• _What you need to do_
In the data below, find each line that contains the word "includegraphics" and copy it.

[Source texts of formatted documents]
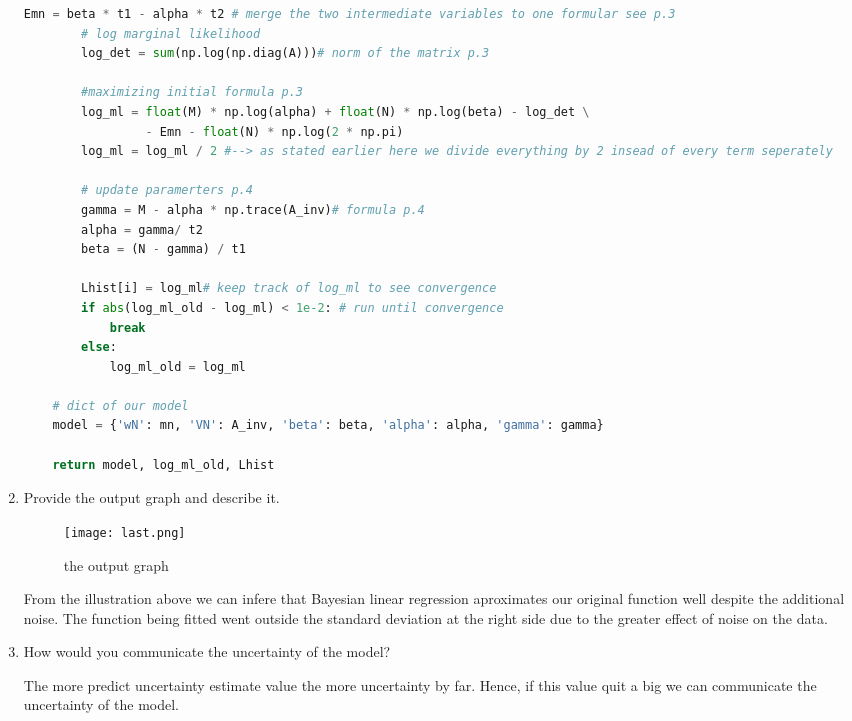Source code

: \documentclass{homework}
\begin{document}
\begin{enumerate}
\begin{lstlisting}[language=Python, caption=DT Bayes Linear Regression, basicstyle=\tiny]
        Emn = beta * t1 - alpha * t2 # merge the two intermediate variables to one formular see p.3
        # log marginal likelihood
        log_det = sum(np.log(np.diag(A)))# norm of the matrix p.3
        
        #maximizing initial formula p.3
        log_ml = float(M) * np.log(alpha) + float(N) * np.log(beta) - log_det \
                 - Emn - float(N) * np.log(2 * np.pi)
        log_ml = log_ml / 2 #--> as stated earlier here we divide everything by 2 insead of every term seperately

        # update paramerters p.4
        gamma = M - alpha * np.trace(A_inv)# formula p.4
        alpha = gamma/ t2
        beta = (N - gamma) / t1

        Lhist[i] = log_ml# keep track of log_ml to see convergence
        if abs(log_ml_old - log_ml) < 1e-2: # run until convergence
            break
        else:
            log_ml_old = log_ml

    # dict of our model 
    model = {'wN': mn, 'VN': A_inv, 'beta': beta, 'alpha': alpha, 'gamma': gamma}

    return model, log_ml_old, Lhist
		\end{lstlisting}
	\item Provide the output graph and describe it.
	\newpage
	\begin{figure}[hbt!]
		\centering
		\texttt{[image: last.png]}
		\caption{the output graph}
	\end{figure}
	
	From the illustration above we can infere that Bayesian linear regression aproximates our original function well despite the additional noise. The function being fitted went outside the standard deviation at the right side due to the greater effect of noise on the data.
	\item How would you communicate the uncertainty of the model?
	
		The more predict uncertainty estimate value the more uncertainty by far. Hence, if this value quit a big we can  communicate the uncertainty of the model.
\end{enumerate}
\end{document}
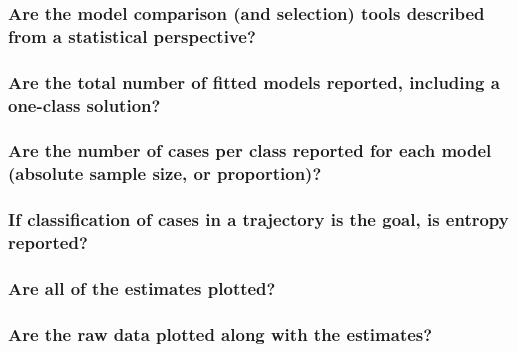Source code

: \documentclass[
  english,
  man]{apa6}
\begin{document}
\hypertarget{are-the-model-comparison-and-selection-tools-described-from-a-statistical-perspective}{%
\subsubsection{Are the model comparison (and selection) tools described from a statistical perspective?}\label{are-the-model-comparison-and-selection-tools-described-from-a-statistical-perspective}}

\hypertarget{are-the-total-number-of-fitted-models-reported-including-a-one-class-solution}{%
\subsubsection{Are the total number of fitted models reported, including a one-class solution?}\label{are-the-total-number-of-fitted-models-reported-including-a-one-class-solution}}

\hypertarget{are-the-number-of-cases-per-class-reported-for-each-model-absolute-sample-size-or-proportion}{%
\subsubsection{Are the number of cases per class reported for each model (absolute sample size, or proportion)?}\label{are-the-number-of-cases-per-class-reported-for-each-model-absolute-sample-size-or-proportion}}

\hypertarget{if-classification-of-cases-in-a-trajectory-is-the-goal-is-entropy-reported}{%
\subsubsection{If classification of cases in a trajectory is the goal, is entropy reported?}\label{if-classification-of-cases-in-a-trajectory-is-the-goal-is-entropy-reported}}

\hypertarget{are-all-of-the-estimates-plotted}{%
\subsubsection{Are all of the estimates plotted?}\label{are-all-of-the-estimates-plotted}}

\hypertarget{are-the-raw-data-plotted-along-with-the-estimates}{%
\subsubsection{Are the raw data plotted along with the estimates?}\label{are-the-raw-data-plotted-along-with-the-estimates}}
\end{document}
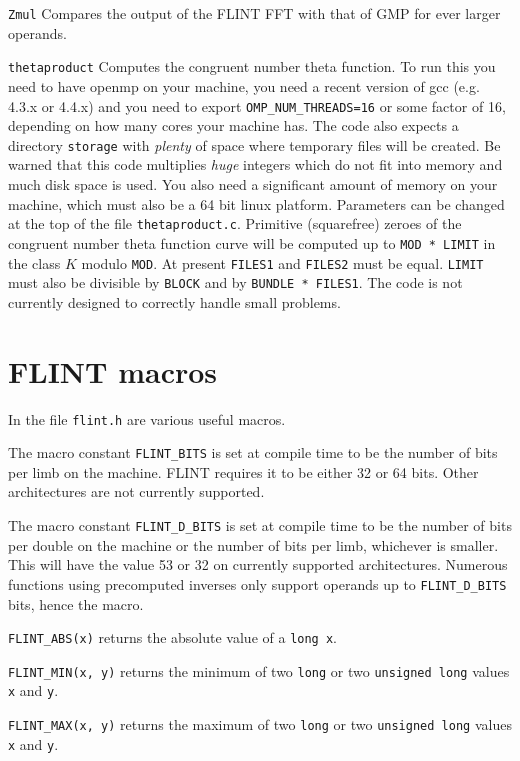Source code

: \documentclass[a4paper,10pt]{book}
\newcommand{\code}{\lstinline}
\begin{document}
\code{Zmul}  Compares the output of the FLINT FFT with that of GMP for ever 
larger operands.

\code{thetaproduct}  Computes the congruent number theta function.  To run 
this you need to have openmp on your machine, you need a recent version of 
gcc (e.g. 4.3.x or 4.4.x) and you need to export \code{OMP_NUM_THREADS=16} 
or some factor of 16, depending on how many cores your machine has.  The 
code also expects a directory \code{storage} with \emph{plenty} of space 
where temporary files will be created.  Be warned that this code multiplies 
\emph{huge} integers which do not fit into memory and much disk space is 
used.  You also need a significant amount of memory on your machine, which 
must also be a 64 bit linux platform.  Parameters can be changed at the top 
of the file \code{thetaproduct.c}.  Primitive (squarefree) zeroes of the 
congruent number theta function curve will be computed up to 
\code{MOD * LIMIT} in the class $K$ modulo \code{MOD}.  At present 
\code{FILES1} and \code{FILES2} must be equal.  \code{LIMIT} must also be 
divisible by \code{BLOCK} and by \code{BUNDLE * FILES1}.  The code is not 
currently designed to correctly handle small problems. 

\section{FLINT macros}

In the file \code{flint.h} are various useful macros.

The macro constant \code{FLINT_BITS} is set at compile time to be the 
number of bits per limb on the machine.  FLINT requires it to be either 
32 or 64 bits.  Other architectures are not currently supported.

The macro constant \code{FLINT_D_BITS} is set at compile time to be the 
number of bits per double on the machine or the number of bits per limb, 
whichever is smaller.  This will have the value 53 or 32 on currently 
supported architectures.  Numerous functions using precomputed inverses 
only support operands up to \code{FLINT_D_BITS} bits, hence the macro.

\code{FLINT_ABS(x)} returns the absolute value of a \code{long x}.

\code{FLINT_MIN(x, y)} returns the minimum of two \code{long} or two 
\code{unsigned long} values \code{x} and \code{y}.

\code{FLINT_MAX(x, y)} returns the maximum of two \code{long} or two 
\code{unsigned long} values \code{x} and \code{y}.
\end{document}
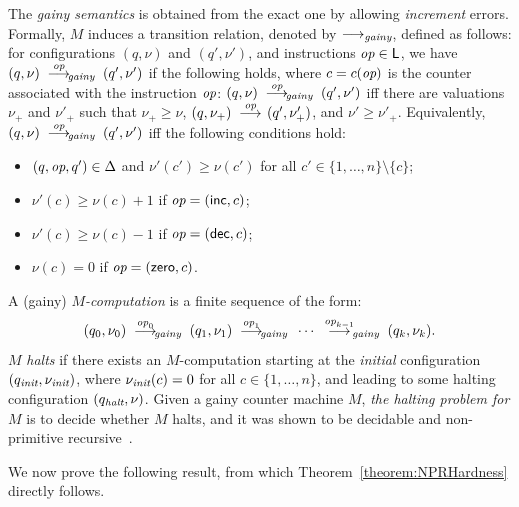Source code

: %

The \emph{gainy semantics} is obtained from the exact one by allowing \emph{increment} errors.
Formally, %
$M$  induces a transition relation, denoted by $\longrightarrow_{\textit{gainy}}$, defined as follows:
for configurations $(q,\nu)$ and $(q',\nu')$, and instructions ${\textit{op}} \in \mathsf{L}$, we have $(q,\nu) \;\;{\mathop{{ \longrightarrow}}\limits^{{{\textit{op}}}}}\!_{\textit{gainy}}\;\; (q',\nu')$ if the following holds, where $c=c({\textit{op}})$ is the counter associated with the instruction
${\textit{op}}$:
$(q,\nu) \;\;{\mathop{{ \longrightarrow}}\limits^{{{\textit{op}}}}}\!_{\textit{gainy}}\;\; (q',\nu')$ iff there are valuations $\nu_+$ and $\nu'_+$ such that
$\nu_+ \geq \nu$, $(q,\nu_+) \;\;{\mathop{{ \longrightarrow}}\limits^{{{\textit{op}}}}}\!\;\; (q',\nu'_+)$, and $\nu' \geq \nu'_+$. Equivalently, $(q,\nu) \;\;{\mathop{{ \longrightarrow}}\limits^{{{\textit{op}}}}}\!_{\textit{gainy}}\;\; (q',\nu')$ iff
the following conditions hold: %
%
\begin{itemize}
  \item  $(q,{\textit{op}},q')\in \Delta$ and $\nu'(c')\geq  \nu(c')$ for all $c'\in \{1,\ldots,n\}\setminus\{c\}$;
  \item  $\nu'(c)\geq  \nu(c) +1$ if ${\textit{op}}=({\mathsf{inc}},c)$;
  \item $\nu'(c)\geq  \nu(c) -1$ if ${\textit{op}}=({\mathsf{dec}},c)$;
   \item  $\nu(c)=0$ if ${\textit{op}}=({\mathsf{zero}},c)$.
\end{itemize}%
%
%


A (gainy) \emph{$M$-computation} is a finite sequence of the form:
%
\[
(q_0,\nu_0) \;\;{\mathop{{ \longrightarrow}}\limits^{{{\textit{op}}_0}}}\!_{\textit{gainy}}\;\; (q_1,\nu_1) \;\;{\mathop{{ \longrightarrow}}\limits^{{{\textit{op}}_1}}}\!_{\textit{gainy}}\;\; \cdots  \;\;{\mathop{{ \longrightarrow}}\limits^{{{\textit{op}}_{k-1}}}}\!_{\textit{gainy}}\;\; (q_k,\nu_k).
\]
%
$M$ \emph{halts} if there exists an $M$-computation starting at the \emph{initial} configuration $(q_{\textit{init}}, \nu_{\textit{init}})$, where $\nu_{\textit{init}}(c) = 0$ for all $c\in \{1,\ldots,n\}$, and leading to some
halting configuration
$(q_{{\textit{halt}}}, \nu)$. 
Given a gainy counter machine $M$,
\emph{the halting problem for $M$} is to decide whether $M$ halts, and it was shown to be decidable and non-primitive recursive~\cite{DemriL09}.

We now prove the following result, from which Theorem~\ref{theorem:NPRHardness} directly follows.

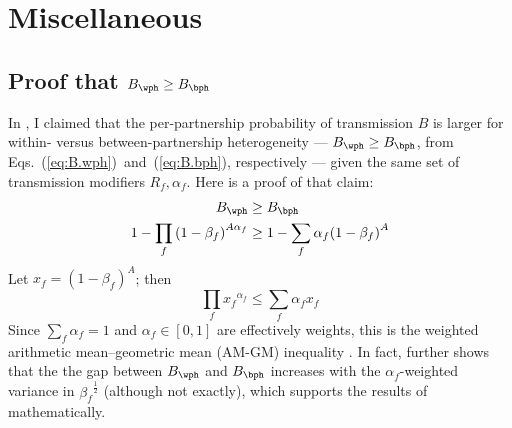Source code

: \section{Miscellaneous}\label{app.math.misc}
\subsection{Proof that $B_{\wph} \ge B_{\bph}$}\label{app.math.misc.xph}
In , I claimed that
the per-partnership probability of transmission $B$ is larger for
within- versus between-partnership heterogeneity
--- $B_{\wph} \ge B_{\bph}$, from Eqs.~(\ref{eq:B.wph})~and~(\ref{eq:B.bph}), respectively ---
given the same set of transmission modifiers $R_f, \alpha_f$.
Here is a proof of that claim:
\begin{equation}
  \begin{aligned}
    B_{\wph} &\ge B_{\bph} \\
    1 - \prod_f {(1 - \beta_f)}^{A\alpha_f} &\ge 1 - \sum_f \alpha_f {(1 - \beta_f)}^{A}
  \end{aligned}
\end{equation}
Let $x_f = {(1 - \beta_f)}^A$; then
\begin{equation}
  \prod_f {x_f}^{\alpha_f} \le \sum_f \alpha_f x_f
\end{equation}
Since $\sum_f \alpha_f = 1$ and $\alpha_f \in [0,1]$ are effectively weights,
this is the weighted arithmetic mean--geometric mean (AM-GM) inequality \cite{Aldaz2009}.
In fact, \citet{Aldaz2009} further shows that the the gap between $B_{\wph}$ and $B_{\bph}$
increases with the $\alpha_f$-weighted variance in ${\beta_f}^{\frac12}$ (although not exactly),
which supports the results of  mathematically.
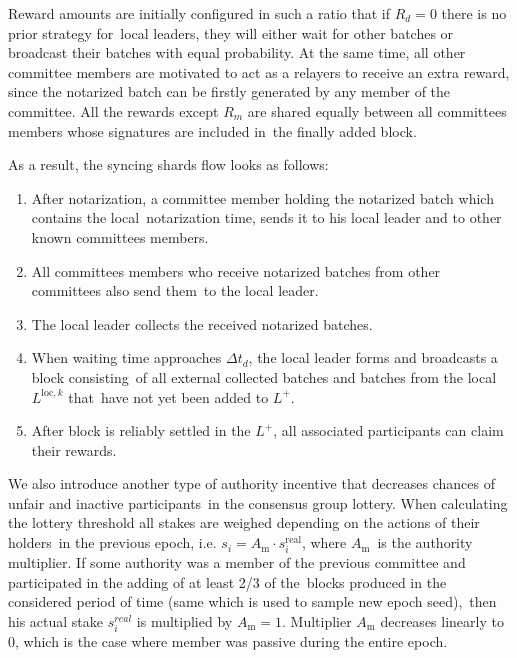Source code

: Reward amounts are initially configured in such a ratio that if ${R_d=0}$ there is no prior strategy for\
local leaders, they will either wait for other batches or broadcast their batches with equal probability.
At the same time, all other committee members are motivated to act as a relayers to receive an extra reward,
since the notarized batch can be firstly generated by any member of the committee.
All the rewards except $R_m$ are shared equally between all committees members whose signatures are included in\
the finally added block.

As a result, the syncing shards flow looks as follows:
\begin{enumerate}
    \item After notarization, a committee member holding the notarized batch which contains the local\
    notarization time, sends it to his local leader and to other known committees members.
    \item All committees members who receive notarized batches from other committees also send them\
    to the local leader.
    \item The local leader collects the received notarized batches.
    \item When waiting time approaches $\Delta t_d$, the local leader forms and broadcasts a block consisting\
    of all external collected batches and batches from the local $L^{\text{loc}, k}$ that\
    have not yet been added to $L^+$.
    \item After block is reliably settled in the $L^+$, all associated participants can claim their rewards.
\end{enumerate}

We also introduce another type of authority incentive that decreases chances of unfair and inactive participants\
in the consensus group lottery.
When calculating the lottery threshold all stakes are weighed depending on the actions of their holders\
in the previous epoch, i.e. ${s_i = A_{\text{m}} \cdot s_i^{\text{real}}}$, where $A_{\text{m}}$\
is the authority multiplier.
If some authority was a member of the previous committee and participated in the adding of at least 2/3 of the\
blocks produced in the considered period of time (same which is used to sample new epoch seed),\
then his actual stake ${s_i^{real}}$ is multiplied by ${A_{\text{m}} = 1}$.
Multiplier $A_{\text{m}}$ decreases linearly to 0, which is the case where member was passive during the entire epoch.

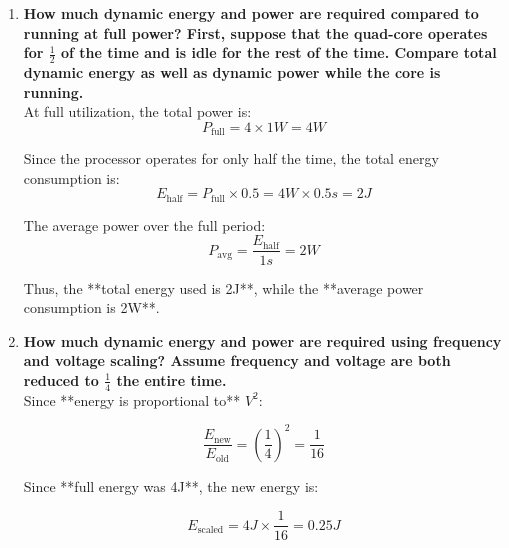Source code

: \begin{enumerate}
          \begin{enumerate}
              \item \textbf{How much dynamic energy and power are required compared to running at full power? First, suppose that the quad-core operates for $\frac{1}{2}$ of the time and is idle for the rest of the time. Compare total dynamic energy as well as dynamic power while the core is running.} \\
                    At full utilization, the total power is:
                    \begin{equation*}
                        P_{\text{full}} = 4 \times 1W = 4W
                    \end{equation*}

                    Since the processor operates for only half the time, the total energy consumption is:
                    \begin{equation*}
                        E_{\text{half}} = P_{\text{full}} \times 0.5 = 4W \times 0.5s = 2J
                    \end{equation*}

                    The average power over the full period:
                    \begin{equation*}
                        P_{\text{avg}} = \frac{E_{\text{half}}}{1s} = 2W
                    \end{equation*}

                    Thus, the **total energy used is 2J**, while the **average power consumption is 2W**.

              \item \textbf{How much dynamic energy and power are required using frequency and voltage scaling? Assume frequency and voltage are both reduced to $\frac{1}{4}$ the entire time.} \\
                    Since **energy is proportional to** $V^2$:

                    \begin{equation*}
                        \frac{E_{\text{new}}}{E_{\text{old}}} = \left(\frac{1}{4}\right)^2 = \frac{1}{16}
                    \end{equation*}

                    Since **full energy was 4J**, the new energy is:

                    \begin{equation*}
                        E_{\text{scaled}} = 4J \times \frac{1}{16} = 0.25J
                    \end{equation*}


\end{enumerate}
\end{enumerate}
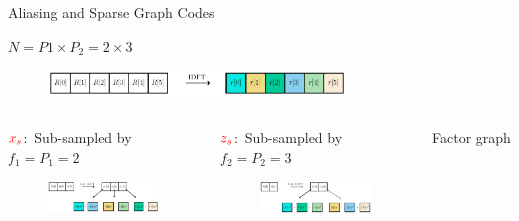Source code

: \documentclass[10pt,xcolor=table]{beamer}
\begin{document}
	\begin{frame}{Aliasing and Sparse Graph Codes}
	
	\begin{block}{$N = P1 \times P_2 = 2 \times 3$}
		\begin{figure}[t]
			\centering
			\includegraphics[width=3.1in]{X_DFT}
		\end{figure}
	\end{block}
	
	\begin{columns}
		
		\begin{block}{{\small $\color{red}x_s$:\ Sub-sampled by $f_1=P_1=2$}}
			\begin{figure}[t]
				\centering
				\includegraphics[width=2.3in]{Xs_shift}
			\end{figure}
		\end{block}
		
		\begin{block}{{\small$\color{red}z_s$:\ Sub-sampled by $f_2=P_2=3$}}
			\begin{figure}[t]
				\centering
				\includegraphics[width=2.3in]{Zs_shift}
			\end{figure}
		\end{block}
		
		\begin{block}{\small Factor graph}
			
			\begin{figure}[t]
				\begin{center}
					\resizebox{1.0\textwidth}{!}{}
					\end{center}
				\end{figure}
		\end{block}
	\end{columns}
\end{frame}
	
\end{document}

• _Task solution_
			\includegraphics[width=3.1in]{X_DFT}
				\includegraphics[width=2.3in]{Xs_shift}
				\includegraphics[width=2.3in]{Zs_shift}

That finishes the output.